Desde 1950 hasta 2012 los críticos de música clásica han acusado a La mulata de Córdoba de ser una ópera lenta, antidramática, anodina y falta de emociones. Pero mienten; han sido incapaces de darse cuenta de que es una obra lírica llena de matices y geniales elementos inexplorados.

Una noche histórica

La mulata de Córdoba © Jesús Quintanar

El arte lírico nacional vivió en el Palacio Bellas Artes, el 23 de octubre de 1948, una de las noches más hermosas y femeninas de su historia. Una tras otra, por encargo de Carlos Chávez, entonces director del INBA, se estrenaron tres óperas de acto único, todas sobre mujeres, escritas por mexicanos.
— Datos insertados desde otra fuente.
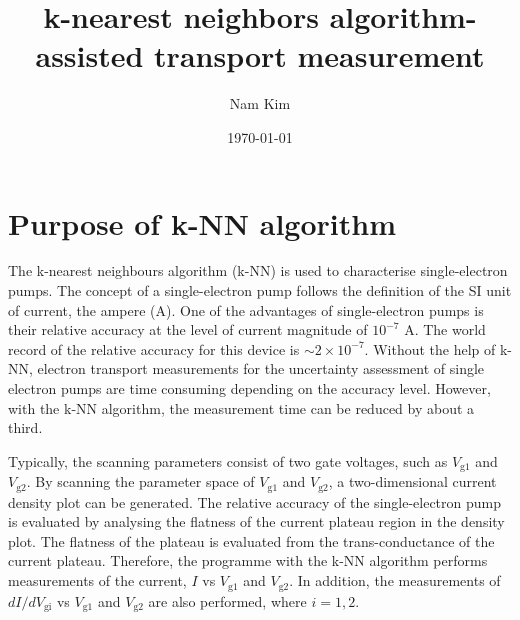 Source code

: \documentclass[jkps,preprint,fleqn,showpacs,showkeys]{revtex4}
\begin{document}



\title[]{k-nearest neighbors algorithm-assisted transport measurement}
\author{Nam Kim}

\date{\today}

\maketitle


\section{Purpose of k-NN algorithm}

The k-nearest neighbours algorithm (k-NN) is used to characterise single-electron pumps.
The concept of a single-electron pump follows the definition of the SI unit of current, the ampere (A)\cite{ampere}.  
One of the advantages of single-electron pumps is their relative accuracy at the level of current magnitude of $10^{-7}$ A. 
The world record of the relative accuracy for this device\cite{stein} is $\sim 2\times 10^{-7}$.
Without the help of k-NN, electron transport measurements for the uncertainty assessment of single electron pumps are time consuming depending on the accuracy level.
However, with the k-NN algorithm, the measurement time can be reduced by about a third.

Typically, the scanning parameters consist of two gate voltages, such as $V_\text{g1}$ and $V_\text{g2}$.
By scanning the parameter space of $V_\text{g1}$ and $V_\text{g2}$, a two-dimensional current density plot can be generated.
The relative accuracy of the single-electron pump is evaluated by analysing the flatness of the current plateau region in the density plot.
The flatness of the plateau is evaluated from the trans-conductance of the current plateau.
Therefore, the programme with the k-NN algorithm performs measurements of the current, $I$ vs $V_\text{g1}$ and $V_\text{g2}$.
 In addition, the measurements of $dI/dV_\text{gi}$ vs $V_\text{g1}$ and $V_\text{g2}$ are also performed,
where $i=1,2$.
\end{document}
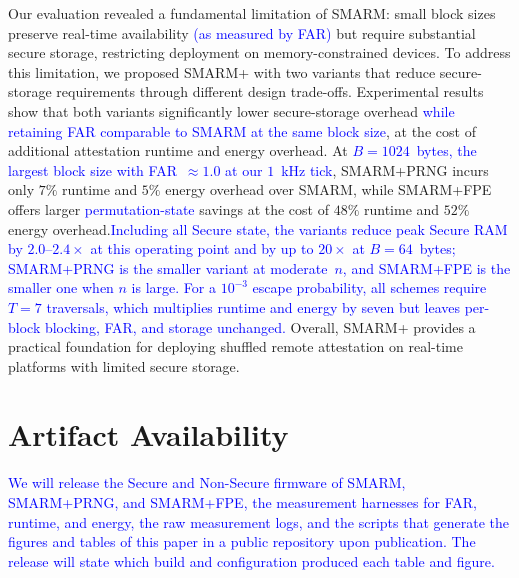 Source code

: \documentclass[journal]{IEEEtran}
\newcommand\ben[1]{\textcolor{blue}{#1}}
\newcommand{\rtsmarm}{SMARM+\xspace}
\newcommand{\rtsmarmone}{SMARM+PRNG\xspace}
\newcommand{\rtsmarmtwo}{SMARM+FPE\xspace}
\begin{document}
Our evaluation revealed a fundamental limitation of SMARM: small block sizes preserve real-time availability \ben{(as measured by FAR)} but require substantial secure storage, restricting deployment on memory-constrained devices. To address 
this limitation, we proposed \rtsmarm with two variants that reduce secure-storage requirements through different design trade-offs. Experimental results show that both variants significantly lower secure-storage overhead \ben{while retaining FAR comparable to SMARM at the same block size}, at 
the cost of additional attestation runtime and energy overhead. At \ben{$B = 1024$~bytes, the largest block size with FAR~$\approx 1.0$ at our $1$~kHz tick}, \rtsmarmone incurs only $7\%$ runtime and $5\%$ energy overhead over SMARM, while \rtsmarmtwo offers larger \ben{permutation-state} savings at the cost of $48\%$ runtime and $52\%$ energy overhead.\ben{Including all Secure state, the variants reduce peak Secure RAM by $2.0$--$2.4\times$ at this operating point and by up to $20\times$ at $B = 64$~bytes; \rtsmarmone is the smaller variant at moderate~$n$, and \rtsmarmtwo is the smaller one when $n$ is large.
For a $10^{-3}$ escape probability, all schemes require $T = 7$ traversals, which multiplies runtime and energy by seven but leaves per-block blocking, FAR, and storage unchanged.}
Overall, \rtsmarm provides a practical foundation for 
deploying shuffled remote attestation on real-time platforms with limited secure storage.

\section*{Artifact Availability}
\ben{We will release the Secure and Non-Secure firmware of SMARM, \rtsmarmone, and \rtsmarmtwo, the measurement harnesses for FAR, runtime, and energy, the raw measurement logs, and the scripts that generate the figures and tables of this paper in a public repository upon publication.
The release will state which build and configuration produced each table and figure.}






\end{document}
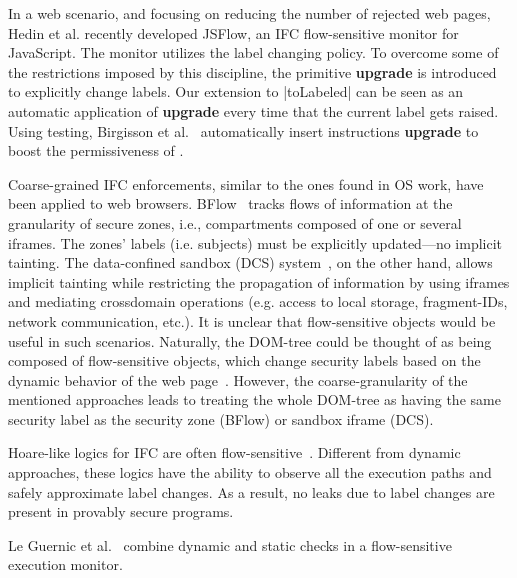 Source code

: In a web scenario, and focusing on reducing the number of rejected web pages,
Hedin et al. \citep{Hedin13} recently developed JSFlow, an IFC flow-sensitive
monitor for JavaScript. The monitor utilizes the {\nsu} label changing policy. To overcome some of the restrictions imposed by this discipline, the
primitive \textbf{upgrade} is introduced to explicitly change labels. Our
extension to |toLabeled| can be seen as an automatic application of
\textbf{upgrade} every time that the current label gets raised. Using testing,
Birgisson et al.~\citep{Arnar2012} automatically insert instructions
\textbf{upgrade} to boost the permissiveness of {\nsu}. 



Coarse-grained IFC enforcements, similar to the ones found in OS work, have been
applied to web browsers. BFlow~\citep{Yip:2009} tracks flows of information at
the granularity of secure zones, i.e., compartments composed of one or several
iframes. The zones' labels (i.e. subjects) must be explicitly updated---no
implicit tainting. The data-confined sandbox (DCS)
system~\citep{conf/esorics/AkhaweLHSS13}, on the other hand, allows implicit
tainting while restricting the propagation of information by using iframes and
mediating crossdomain operations (e.g. access to local storage, fragment-IDs,
network communication, etc.). It is unclear that flow-sensitive objects would be
useful in such scenarios. Naturally, the DOM-tree could be thought of as being
composed of flow-sensitive objects, which change security labels based on the
dynamic behavior of the web page~\citep{Russo:2009}. However, the
coarse-granularity of the mentioned approaches leads to treating the whole DOM-tree
as having the same security label as the security zone (BFlow) or sandbox iframe
(DCS). 

Hoare-like logics for IFC are often
flow-sensitive~\citep[e.g.][]{Amtoft:2006,Nanevski:2011}. Different from dynamic
approaches, these logics have the ability to observe all the execution paths and
safely approximate label changes. As a result, no leaks due to label changes are
present in provably secure programs.


Le Guernic et al.~\citep{LeGuernic:2006,Guernic:2007:ACM} combine dynamic and
static checks in a flow-sensitive execution monitor.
La primera, Rosa del Bajío, compuesta por Eduardo Hernández Moncada (1899-1995) es un drama de floja literatura naturalista (el libreto lo escribió Francisco Zendejas basado en un corrido popular que narra cómo Benito, guerrero chinaco, asesina de un balazo a su esposa Rosa al descubrir que lo traiciona con un oficial francés) e interesante música de corte sinfónico y desarrollo romántico donde el coro, que a la usanza de las tragedias griegas comenta los sucesos por medio de corridos, tiene a su cargo los pasajes más líricos e interesantes, remitiendo al Boris Godunov de Modest Mussorgski.

La segunda fue Carlota, de Luis G. Sandi (1905-1966). El libreto, del mismo Zendejas (basado en un episodio del imperio de Maximiliano), es de carácter introspectivo: el drama explora el interior de Carlota justo en el momento en que Francia les ha retirado el apoyo militar y se vuelve loca. Aunque literariamente la obra resulta lenta y por momentos intrascendente (hay dos personajes simbólicos a cargo del coro, la Patria y el Destino, que entorpecen la acción con constantes opiniones filosóficas y morales), Sandi logra establecer una partitura unida, de lenguaje tonal pero con elementos modernos, agorera de un talento operístico que explotaría posteriormente en La señora del balcón (1964).

La mulata de Córdoba, de José Pablo Moncayo (1912-1958), fue la tercera mujer lírica de esa noche. Su libreto está dividido en tres escenas y fue escrito por Agustín Lazo (1896-1971) y Xavier Villaurrutia (1903-1950) con base en una leyenda colonial homónima que pocos años antes había tomado Blas Galindo para escribir un ballet.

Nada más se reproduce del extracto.